Что же получится, если применить эту кривую Гаусса? Если на следующий год мы отбросим плохие и удовлетворительные картины и оставим только хорошие и отличные — двадцать пять, то кривая Гаусса будет действовать так: блестящих картин — две, хороших — пять, средних — десять, плохих — пять. А если сократить дальше? Будем делать всего семь картин? Тогда хороших будет одна и т. д.
Зал смеялся.
Довженко снова задал вопрос:
— Что потеряли мы за последний период нашей работы вследствие уменьшения производства кинокартин до восьми картин в год?
Ответ, данный им тут же, был грустным:
— Очень много, особенно в смысле профессионализма… Утеряно стремление к зрелищности, к поискам новых форм, к новаторству — этой первой потребности человеческого воображения. Утеряна страстность, всегда отличавшая наши картины.
Довженко перестал шутить. Он сказал:
— Драматургия, поэзия, страстность уступили место субординации. Мы забыли, что в сценариях, так же как и в фильме, должна все время ощущаться художественная атмосфера, отсутствие которой ничто не может заменить: ни руководящие интонации героев, ни их хвастовство будущим. Без этого картина мертва, как планета без атмосферы. Все видно в ней — геология, кратеры, вулканы, просторы кажущихся морей, но жизни нет и не было, потому что не было атмосферы. Есть не только режиссеры, есть и скульпторы, у которых все камни и глина мертвы. Все есть: мастерская, высокое звание, академия, ум. Одного только нет — дара преображения косной природы в живую.

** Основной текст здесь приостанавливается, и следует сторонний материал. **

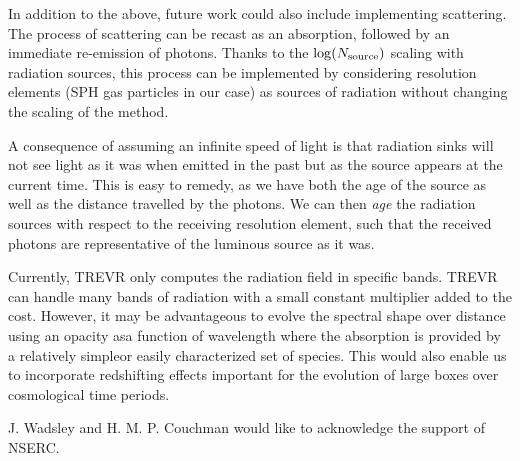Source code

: \documentclass[fleq,usenatbib]{mnras}
\newcommand{\acro}{TREVR}
\newcommand{\NS}{N_{\rm source}}
\begin{document}
{In addition to the above, future work could also include implementing 
scattering.  The process of scattering can be recast as an absorption, 
followed by an immediate re-emission of photons. Thanks to the $\log(\NS)$ 
scaling with radiation sources, this process can be implemented by considering 
resolution elements (SPH gas particles in our case) as sources of radiation 
without changing the scaling of the method.

A consequence of assuming an infinite speed of light is that radiation sinks 
will not see light as it was when emitted in the past but as the source appears
at the current time.  This is easy to remedy, as we have both the age of the 
source as well as the distance travelled by the photons. We can then 
\textit{age} the radiation sources with respect to the receiving resolution 
element, such that the received photons are representative of the luminous 
source as it was.

Currently, \acro{} only computes the radiation field in specific bands. 
\acro{} can handle many bands of radiation with a small constant multiplier 
added to the cost.  However, it may be advantageous to evolve the spectral 
shape over distance using an opacity asa function of wavelength where the 
absorption is provided by a relatively simpleor easily characterized set of 
species. This would also enable us to incorporate redshifting effects 
important for the evolution of large boxes over cosmological time periods.

J. Wadsley and H. M. P. Couchman would like to acknowledge the support of 
NSERC.







\appendix
}
\end{document}
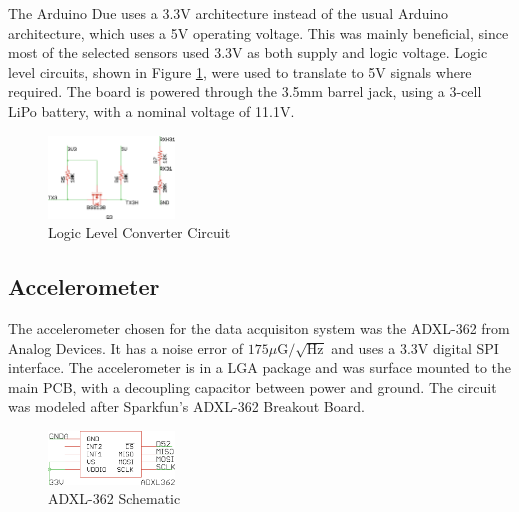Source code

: The Arduino Due uses a 3.3V architecture instead of the usual Arduino architecture, which uses a 5V operating voltage. This was mainly beneficial, since most of the selected sensors used 3.3V as both supply and logic voltage. Logic level circuits, shown in Figure \ref{logicLevel}, were used to translate to 5V signals where required.  The board is powered through the 3.5mm barrel jack, using a 3-cell LiPo battery, with a nominal voltage of 11.1V.
\begin{figure}[H]

  \centering
    \includegraphics[width=0.3\textwidth]{figures/logicLevelConverterSchematic.eps}
      \caption{Logic Level Converter Circuit} \label{logicLevel}
\end{figure}

\subsection*{Accelerometer}
The accelerometer chosen for the data acquisiton system was the ADXL-362 from Analog Devices. It has a noise error of $175\mu\text{G}/\sqrt{\text{Hz}}$ and uses a 3.3V digital SPI interface\cite{adxl362DataSheet}. The accelerometer is in a LGA package and was surface mounted to the main PCB, with a decoupling capacitor between power and ground. The circuit was modeled after Sparkfun's ADXL-362 Breakout Board\cite{Sparkfunadxl362BOB}.
\begin{figure}[H]

  \centering
    \includegraphics[width=0.3\textwidth]{figures/adxl362.eps}
      \caption{ADXL-362 Schematic} \label{adxl362Schematic}
\end{figure}

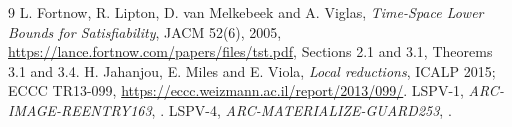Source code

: \documentclass[11pt]{article}
\begin{document}
\begin{thebibliography}{9}
 L. Fortnow, R. Lipton, D. van Melkebeek and A. Viglas,
\emph{Time-Space Lower Bounds for Satisfiability}, JACM 52(6), 2005,
\url{https://lance.fortnow.com/papers/files/tst.pdf}, Sections 2.1 and 3.1, Theorems 3.1 and 3.4.
 H. Jahanjou, E. Miles and E. Viola,
\emph{Local reductions}, ICALP 2015; ECCC TR13-099,
\url{https://eccc.weizmann.ac.il/report/2013/099/}.
 LSPV-1, \emph{ARC-IMAGE-REENTRY163},
.
 LSPV-4, \emph{ARC-MATERIALIZE-GUARD253},
.
\end{thebibliography}
\end{document}
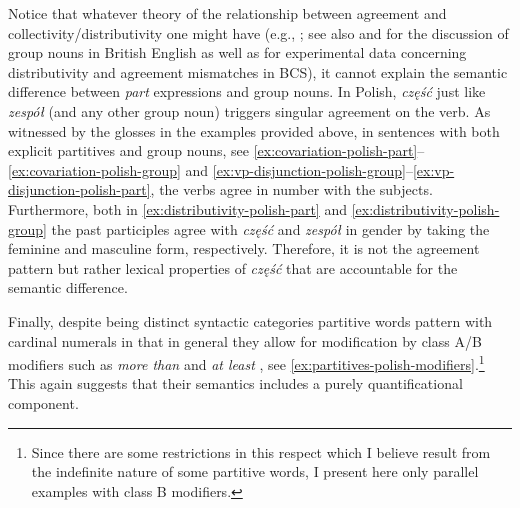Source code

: Notice that whatever theory of the relationship between agreement and collectivity/distributivity one might have (e.g., \citealt{de_vries2015shifting}; see also \citealt{schwarzschild1996pluralities} and \citealt{pearson2011new} for the discussion of group nouns in British English as well as  \citealt{bosnic2016distributivity} for experimental data concerning distributivity and agreement mismatches in BCS), it cannot explain the semantic difference between \textit{part} expressions and group nouns. In Polish, \textit{część} just like \textit{zespół} (and any other group noun) triggers singular agreement on the verb. As witnessed by the glosses in the examples provided above, in sentences with both explicit partitives and group nouns, see \ref{ex:covariation-polish-part}--\ref{ex:covariation-polish-group} and \ref{ex:vp-disjunction-polish-group}--\ref{ex:vp-disjunction-polish-part}, the verbs agree in number with the subjects. Furthermore, both in \ref{ex:distributivity-polish-part} and \ref{ex:distributivity-polish-group} the past participles agree with \textit{część} and \textit{zespół} in gender by taking the feminine and masculine form, respectively. Therefore, it is not the agreement pattern but rather lexical properties of \textit{część} that are accountable for the semantic difference.

Finally, despite being distinct syntactic categories partitive words pattern with cardinal numerals in that in general they allow for modification by class A/B modifiers such as \textit{more than} and \textit{at least} \citep{nouwen2010two,nouwen2016plurality,brasoveanu2012modified}, see \ref{ex:partitives-polish-modifiers}.\footnote{Since there are some restrictions in this respect which I believe result from the indefinite nature of some partitive words, I present here only parallel examples with class B modifiers.} This again suggests that their semantics includes a purely quantificational component.

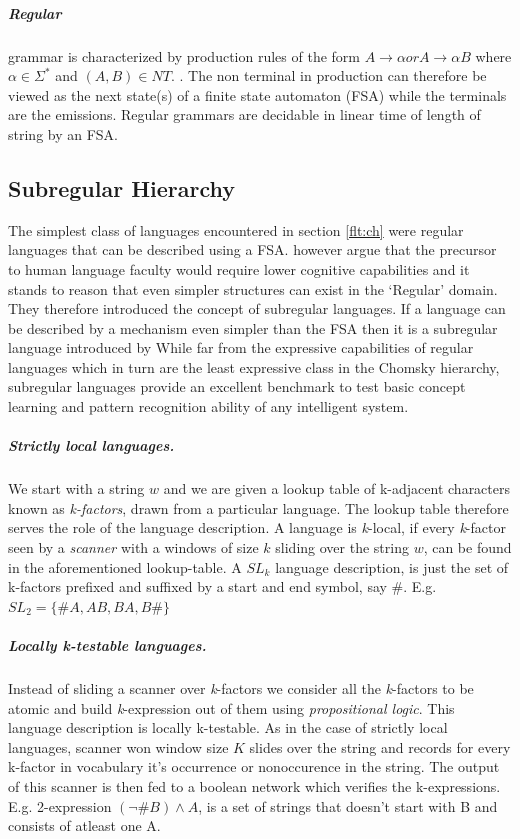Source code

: \subparagraph{Regular}grammar is characterized by production rules of the form $A \rightarrow \alpha or A \rightarrow \alpha B$ where $\alpha \in \Sigma^{*}$ and $(A, B) \in NT$. . The non terminal in production can therefore be viewed as the next state(s) of a finite state automaton (FSA) while the terminals are the emissions. Regular grammars are decidable in linear time of length of string by an FSA.


\subsection{Subregular Hierarchy}\label{flt:sh}
The simplest class of languages encountered in section \ref{flt:ch} were regular languages that can be described using a FSA. \cite{Jager2012} however argue that the precursor to human language faculty would require lower cognitive capabilities and it stands to reason that even simpler structures can exist in the \lq Regular\rq{} domain. They therefore introduced the concept of subregular languages. If a language can be described by a mechanism even simpler than the FSA then it is a subregular language introduced by While far from the expressive capabilities of regular languages which in turn are the least expressive class in the Chomsky hierarchy, subregular languages provide an excellent benchmark to test basic concept learning and pattern recognition ability of any intelligent system.

\subparagraph{Strictly local languages.} We start with a string $w$ and we are given a lookup table of k-adjacent characters known as \textit{k-factors}, drawn from a particular language. The lookup table therefore serves the role of the language description. A language is \textit{k}-local, if every \textit{k}-factor seen by a \textit{scanner} with a windows of size $k$ sliding over the string $w$, can be found in the aforementioned lookup-table. A $SL_k$ language description, is just the set of k-factors prefixed and suffixed by a start and end symbol, say $\#$. E.g. $SL_2 = \{\#A,AB,BA,B\#\}$   

\subparagraph{Locally k-testable languages.} Instead of sliding a scanner over \textit{k}-factors we consider all the \textit{k}-factors to be atomic and build \textit{k}-expression out of them using \textit{propositional logic}. This language description is locally k-testable. As in the case of strictly local languages, scanner won window size $K$ slides over the string and records for every k-factor in vocabulary it's occurrence or nonoccurence in the string. The output of this scanner is then fed to a boolean network which verifies the k-expressions. E.g. 2-expression $(\neg \# B) \wedge A$, is a set of strings that doesn't start with B and consists of atleast one A.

Нет эмоции, таланта, а без человеческих эмоций, как говорил Ленин, никогда не было, нет и быть не может человеческого искания истины. Там, где нет борьбы человеческих страстей, нет искусства. Для тою чтобы волновать зрителя, надо не только артистам, надо автору быть взволнованным. Для того чтобы потрясать, надо быть потрясенным. Для того чтобы радовать, просветлять душевный мир зрителя и читателя, надо нести просветленность в своем сердце и правду жизни поднимать до уровня сердца, а сердце нести высоко[91].
Когда Довженко выступал на съезде, ему много и горячо аплодировали. Он затронул темы, близкие всем. Шутки его вызывали дружный смех. Ведь был декабрь 1954 года, многое из того, о чем он говорил, уже начинало уходить в прошлое.
Кончался и тот административный вакуум, в котором старое руководство кинематографии на протяжении многих лет намеревалось выращивать стерильно-чистые шедевры.